Apparently, that number is now around $220,000 to $300,000 — the number private equity firms have to offer top analysts in order to lure them away from investment banks which are also struggling to keep them.
(Those are around the same numbers that many 25 and 26-year old private equity analysts, who have been working there for at least a year, are currently making. When they joined a year ago, they were offered about $200,000.)
In many ways, the opposite used to be true. College graduates used to clamor to join 1-2 year analyst programs at investment banks only to consistently work 12-18 hour long days without thanks. Now some of the power is shifting back to the analysts.
There’s a fight for the best and brightest young bank stars, and the 23-to-24-year olds are reaping all of the benefits.
Their employers, often investment banks, are said to be frustrated with the firms who are stealing their analysts, the work horses who do all of their dirty work but are often too tired and strung-out to realise it (and thus make for great employees), over a year before the analyst program is finished.
It seems as ibanks have fought back, and now private equity firms and investment banks are trying to pre-empt each others’ offers.
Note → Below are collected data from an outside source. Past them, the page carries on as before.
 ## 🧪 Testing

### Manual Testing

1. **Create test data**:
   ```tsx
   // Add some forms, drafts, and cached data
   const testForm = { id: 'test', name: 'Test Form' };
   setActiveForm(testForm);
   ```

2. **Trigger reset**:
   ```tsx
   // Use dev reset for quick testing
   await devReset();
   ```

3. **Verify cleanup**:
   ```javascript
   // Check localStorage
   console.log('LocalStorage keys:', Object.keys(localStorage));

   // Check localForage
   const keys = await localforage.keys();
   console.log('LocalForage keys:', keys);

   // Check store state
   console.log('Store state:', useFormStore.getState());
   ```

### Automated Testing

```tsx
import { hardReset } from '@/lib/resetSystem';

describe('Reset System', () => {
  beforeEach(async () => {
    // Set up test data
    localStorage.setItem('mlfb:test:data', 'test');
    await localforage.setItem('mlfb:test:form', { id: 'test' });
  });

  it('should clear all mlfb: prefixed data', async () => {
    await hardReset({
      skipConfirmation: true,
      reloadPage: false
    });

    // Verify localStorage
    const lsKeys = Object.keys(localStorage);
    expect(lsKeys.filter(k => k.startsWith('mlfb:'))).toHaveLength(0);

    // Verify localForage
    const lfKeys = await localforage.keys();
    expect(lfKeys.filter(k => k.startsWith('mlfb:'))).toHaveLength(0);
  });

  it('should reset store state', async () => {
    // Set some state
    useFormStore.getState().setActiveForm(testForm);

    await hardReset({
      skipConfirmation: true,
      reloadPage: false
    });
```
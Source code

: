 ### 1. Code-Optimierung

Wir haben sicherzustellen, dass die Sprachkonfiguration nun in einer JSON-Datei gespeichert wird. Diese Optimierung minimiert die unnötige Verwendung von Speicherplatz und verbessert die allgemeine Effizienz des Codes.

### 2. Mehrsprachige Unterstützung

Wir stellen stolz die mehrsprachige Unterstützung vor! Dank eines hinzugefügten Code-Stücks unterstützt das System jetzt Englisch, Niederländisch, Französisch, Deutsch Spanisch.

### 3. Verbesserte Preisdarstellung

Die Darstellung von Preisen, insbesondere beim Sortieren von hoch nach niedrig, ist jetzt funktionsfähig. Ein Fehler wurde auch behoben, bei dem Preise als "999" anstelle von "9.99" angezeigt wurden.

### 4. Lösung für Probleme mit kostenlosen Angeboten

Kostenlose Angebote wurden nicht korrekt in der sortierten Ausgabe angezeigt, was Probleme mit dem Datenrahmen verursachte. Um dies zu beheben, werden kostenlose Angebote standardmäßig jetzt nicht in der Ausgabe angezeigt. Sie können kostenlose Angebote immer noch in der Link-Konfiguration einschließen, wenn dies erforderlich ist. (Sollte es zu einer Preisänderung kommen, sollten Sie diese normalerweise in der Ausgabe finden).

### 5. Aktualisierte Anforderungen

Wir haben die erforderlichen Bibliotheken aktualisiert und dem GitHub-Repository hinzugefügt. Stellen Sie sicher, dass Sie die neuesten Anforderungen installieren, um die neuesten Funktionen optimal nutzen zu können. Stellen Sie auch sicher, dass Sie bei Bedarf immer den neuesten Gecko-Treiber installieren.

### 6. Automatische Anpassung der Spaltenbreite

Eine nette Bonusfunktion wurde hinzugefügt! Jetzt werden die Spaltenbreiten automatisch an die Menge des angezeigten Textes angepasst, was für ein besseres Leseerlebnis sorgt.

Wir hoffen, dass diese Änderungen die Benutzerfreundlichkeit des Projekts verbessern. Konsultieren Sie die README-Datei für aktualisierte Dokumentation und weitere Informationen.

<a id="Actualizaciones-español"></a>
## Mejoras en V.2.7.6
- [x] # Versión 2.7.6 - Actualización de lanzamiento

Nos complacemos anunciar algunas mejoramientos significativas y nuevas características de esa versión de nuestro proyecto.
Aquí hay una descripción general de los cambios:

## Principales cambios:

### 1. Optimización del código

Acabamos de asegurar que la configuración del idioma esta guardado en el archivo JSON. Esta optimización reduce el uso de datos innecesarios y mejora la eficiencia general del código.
The career site, FINS spoke to Rostan at Training the Street who said that superiors are “signaling” to the best analysts that they will be given offers at the end of the 2-year program, or that they’ll be promoted to associate after 3 years.
If they don’t make this signal, investment banks might risk losing their top analysts to competitors. In response, according to FINS, “in 2009, many private-equity firms waited until September to make offers for jobs that would start about 12 months later. Last year, they started sending offer letters in mid-summer. This spring, the rush started March 3.”
(Within 2 weeks, the private equity firm Carlyle, for example, had hired 16 analysts to start in August 2012.)
Once an analyst is recruited by an outside firm, there’s obviously little incentive for them to continue working so hard. So, according to the career site, FINS, at least one senior managing director at a bulge-bracket bank sent a letter to private-equity recruiters last year urging them to stop recruiting their analysts so early.
This battle for top analysts is great news for the young work horses because it has resulted in private equity firms offering fantastic pay packages.
Recent offers guarantee $220,000 to $250,000 a year, and some offer more than $300,000, Jessica Hersch, who targets bank analysts for private-equity clients of Glocap Search, told FINS.
By contrast, investment banking analysts were making base salaries around $60,000 and bonuses (for “top-tier” analysts) around $90,000, for a grand total of $150,000 in compensation, in 2007 (levels then dropped, now they are probably about the same. Some interns are now making $100,000.)